GPU Benchmarking, Profiling, and Triton Kernel Programming
📂 General
# GPU Benchmarking, Profiling, and Triton Kernel Programming
**Video Category:** Programming Tutorial / Systems Engineering
## ð 0. Video Metadata
**Video Title:** Stanford CS336: Benchmarking/profiling + writing kernels
**YouTube Channel:** Stanford Engineering
**Publication Date:** Not shown in video
**Video Duration:** ~1 hour 26 minutes
## ð 1. Core Summary (TL;DR)
This lecture bridges the gap between high-level GPU architecture and practical, high-performance kernel implementation using Python and Triton. It reveals that while modern programming models offer clean abstractions, achieving peak performance requires a deep, mechanical understanding of underlying hardware quirksâsuch as warp scheduling, memory coalescing, bank conflicts, and register limits. By mastering these hardware realities, developers can use techniques like kernel fusion and tiling to eliminate slow memory bottlenecks and dramatically accelerate operations like matrix multiplication and activation functions.

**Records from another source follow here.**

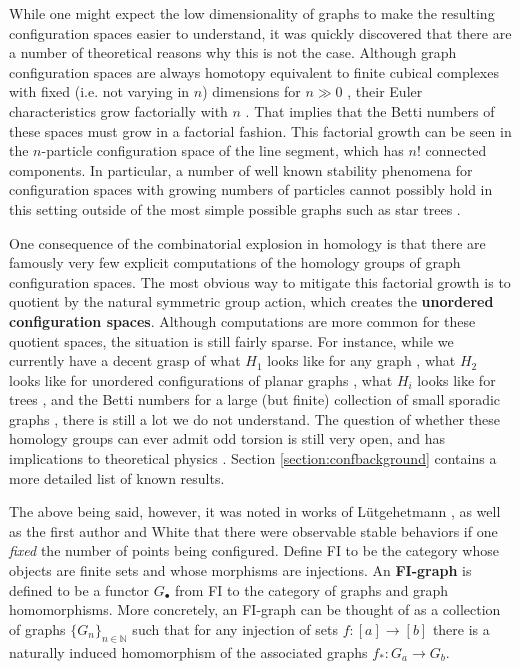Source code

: \documentclass[12pt]{amsart}
\theoremstyle{definition}
\begin{document}
While one might expect the low dimensionality of graphs to make the resulting configuration spaces easier to understand, it was quickly discovered that there are a number of theoretical reasons why this is not the case.
Although graph configuration spaces are always homotopy equivalent to finite cubical complexes with fixed (i.e. not varying in $n$) dimensions
for $n \gg 0$ \cite{Abr,abrams-ghrist,Swia}, their Euler characteristics grow factorially with $n$ \cite{Gal}. That implies that the Betti numbers of these spaces must grow in a factorial fashion.
This factorial growth %
can be seen in the $n$-particle configuration space of the line segment, which has $n!$ connected components. In particular, a number of well known stability phenomena for configuration spaces with growing numbers of particles cannot possibly hold in this setting outside of the most simple possible graphs such as star trees \cite{wawrykow2025homology}.

One consequence of the combinatorial explosion in homology is that there are famously very few explicit computations of the homology groups of graph configuration spaces. The most obvious way to mitigate this factorial growth is to quotient by the natural symmetric group action, which creates the \textbf{unordered configuration spaces}. Although computations are more common for these quotient spaces, the situation is still fairly sparse. For instance, while we currently have a decent grasp of what $H_1$ looks like for any graph \cite{KP}, what $H_2$ looks like for unordered configurations of planar graphs \cite{AK}, what $H_i$ looks like for trees \cite{Farl}, and the Betti numbers for a large (but finite) collection of small sporadic graphs \cite{Drum}, there is still a lot we do not understand. The question of whether these homology groups can ever admit odd torsion is still very open, and has implications to theoretical physics \cite{MS}. Section \ref{section:confbackground} contains a more detailed list of known results.

The above being said, however, it was noted in works of L\"utgehetmann \cite{Lut}, as well as the first author and White \cite{RW} that there were observable stable behaviors if one \emph{fixed} the number of points being configured. Define FI to be the category whose objects are finite sets and whose morphisms are injections. An \textbf{FI-graph} is defined to be a functor $G_\bullet$ from FI to the category of graphs and graph homomorphisms. More concretely, an FI-graph can be thought of as a collection of graphs $\{G_n\}_{n \in \mathbb{N}}$ such that for any injection of sets $f:[a] \rightarrow [b]$ there is a naturally induced homomorphism of the associated graphs $f_\ast:G_a \rightarrow G_b$.
\end{document}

## 2. Core Concepts & Frameworks
* **GPU Memory Hierarchy:** The structured layers of memory that dictate data access speeds.

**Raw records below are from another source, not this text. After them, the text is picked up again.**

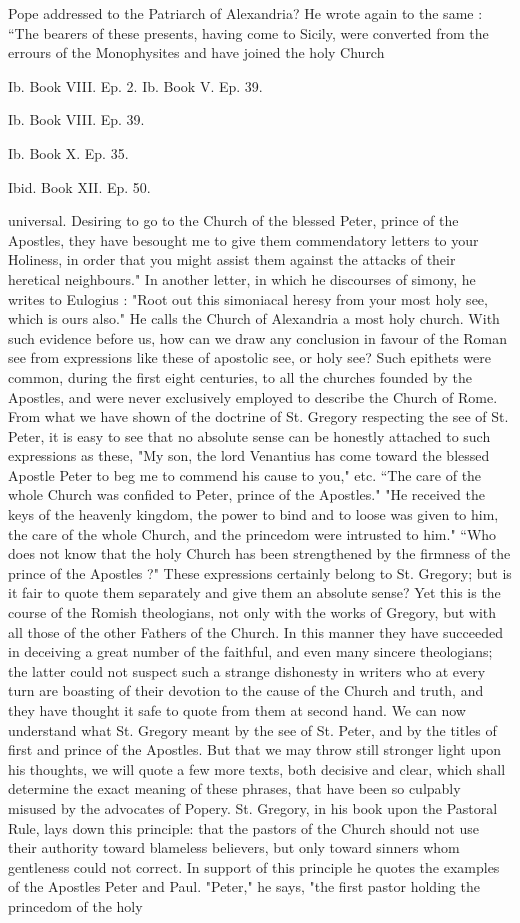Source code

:Pope addressed to the Patriarch of Alexandria? He wrote again to the same : “The bearers of these presents, having come to Sicily, were converted from the errours of the Monophysites and have joined the holy Church

Ib. Book VIII. Ep. 2. Ib. Book V. Ep. 39.

Ib. Book VIII. Ep. 39.

Ib. Book X. Ep. 35.

Ibid. Book XII. Ep. 50.

universal. Desiring to go to the Church of the blessed Peter, prince of the Apostles, they have besought me to give them commendatory letters to your Holiness, in order that you might assist them against the attacks of their heretical neighbours." In another letter, in which he discourses of simony, he writes to Eulogius : "Root out this simoniacal heresy from your most holy see, which is ours also." He calls the Church of Alexandria a most holy church. With such evidence before us, how can we draw any conclusion in favour of the Roman see from expressions like these of apostolic see, or holy see? Such epithets were common, during the first eight centuries, to all the churches founded by the Apostles, and were never exclusively employed to describe the Church of Rome. From what we have shown of the doctrine of St. Gregory respecting the see of St. Peter, it is easy to see that no absolute sense can be honestly attached to such expressions as these, "My son, the lord Venantius has come toward the blessed Apostle Peter to beg me to commend his cause to you," etc. “The care of the whole Church was confided to Peter, prince of the Apostles." "He received the keys of the heavenly kingdom, the power to bind and to loose was given to him, the care of the whole Church, and the princedom were intrusted to him." “Who does not know that the holy Church has been strengthened by the firmness of the prince of the Apostles ?" These expressions certainly belong to St. Gregory; but is it fair to quote them separately and give them an absolute sense? Yet this is the course of the Romish theologians, not only with the works of Gregory, but with all those of the other Fathers of the Church. In this manner they have succeeded in deceiving a great number of the faithful, and even many sincere theologians; the latter could not suspect such a strange dishonesty in writers who at every turn are boasting of their devotion to the cause of the Church and truth, and they have thought it safe to quote from them at second hand. We can now understand what St. Gregory meant by the see of St. Peter, and by the titles of first and prince of the Apostles. But that we may throw still stronger light upon his thoughts, we will quote a few more texts, both decisive and clear, which shall determine the exact meaning of these phrases, that have been so culpably misused by the advocates of Popery. St. Gregory, in his book upon the Pastoral Rule, lays down this principle: that the pastors of the Church should not use their authority toward blameless believers, but only toward sinners whom gentleness could not correct. In support of this principle he quotes the examples of the Apostles Peter and Paul. "Peter," he says, "the first pastor holding the princedom of the holy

* *High Bandwidth Memory (HBM):* The main, global memory (e.g., 80GB-192GB). It is large but very slow (high latency).
* *L2 Cache:* Shared across the whole GPU chip, faster than HBM.
* *L1 Cache & Shared Memory:* Local to a Streaming Multiprocessor (SM). Shared memory is explicitly programmer-controlled and incredibly fast, acting as a manual cache to avoid HBM roundtrips.

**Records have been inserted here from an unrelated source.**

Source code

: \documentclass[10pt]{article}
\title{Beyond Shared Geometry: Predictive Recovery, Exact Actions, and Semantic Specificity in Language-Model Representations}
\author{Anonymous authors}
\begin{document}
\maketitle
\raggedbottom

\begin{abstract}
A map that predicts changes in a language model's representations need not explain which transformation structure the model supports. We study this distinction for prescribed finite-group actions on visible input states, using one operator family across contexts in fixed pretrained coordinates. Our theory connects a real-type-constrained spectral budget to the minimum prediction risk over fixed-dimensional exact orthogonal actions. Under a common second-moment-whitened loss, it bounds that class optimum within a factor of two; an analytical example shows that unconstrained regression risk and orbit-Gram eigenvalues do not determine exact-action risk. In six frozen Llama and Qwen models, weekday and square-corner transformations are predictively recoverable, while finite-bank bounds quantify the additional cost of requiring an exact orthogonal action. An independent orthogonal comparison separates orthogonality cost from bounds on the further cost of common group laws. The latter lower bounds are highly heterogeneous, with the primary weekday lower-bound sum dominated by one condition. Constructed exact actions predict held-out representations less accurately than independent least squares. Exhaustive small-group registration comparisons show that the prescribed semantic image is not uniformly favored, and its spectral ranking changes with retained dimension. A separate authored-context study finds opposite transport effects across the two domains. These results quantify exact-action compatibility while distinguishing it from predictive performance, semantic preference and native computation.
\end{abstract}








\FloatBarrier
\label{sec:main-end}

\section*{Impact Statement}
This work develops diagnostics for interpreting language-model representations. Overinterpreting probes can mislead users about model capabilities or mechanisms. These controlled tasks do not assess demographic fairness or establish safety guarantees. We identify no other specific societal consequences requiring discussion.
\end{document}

* *Registers:* The fastest memory, private to individual threads.
* **Programming Model Hierarchy (CUDA/Triton):** The abstraction used to dispatch work to the GPU.
* *Thread:* The smallest unit of execution, processing a specific piece of data.
* *Thread Block (CTA - Concurrent Thread Array):* A group of threads that execute on the same SM and can communicate/synchronize via Shared Memory.
* *Grid:* A collection of Thread Blocks that executes a kernel across the entire GPU.
* **Warps & Lockstep Execution:**
* **Meaning:** Within a thread block, threads are grouped into bundles of 32, called "warps". All 32 threads in a warp must execute the exact same instruction at the exact same time (in lockstep).
* **Application:** If code contains conditional branching (`if/else`) and threads within the same warp take different paths (Control Divergence), the GPU must execute both paths sequentially, masking out the inactive threads, which halves (or worse) processing efficiency.
* **Memory Coalescing:**
* **Meaning:** When 32 threads in a warp access HBM, the hardware attempts to combine their requests into fewer, larger transactions (typically 128-byte cache lines).
* **Application:** Code must be written so that adjacent threads access adjacent memory addresses (e.g., reading a contiguous row). If threads access scattered addresses (e.g., reading a column), the GPU fetches a full 128-byte line for every single element, wasting massive amounts of bandwidth.
* **Shared Memory Bank Conflicts:**
* **Meaning:** Shared memory is physically divided into 32 "banks" (each 4 bytes wide) that can be accessed simultaneously. However, each bank can only serve one address per cycle.
* **Application:** If multiple threads in a warp try to access different addresses that map to the *same* bank, the accesses are serialized (processed one by one), creating a severe bottleneck.
* **Warp Occupancy & Register Pressure:**
* **Meaning:** An SM has a fixed pool of registers (e.g., 65,536 on an H100). The more registers each individual thread uses, the fewer total threads (and warps) can be scheduled simultaneously on that SM.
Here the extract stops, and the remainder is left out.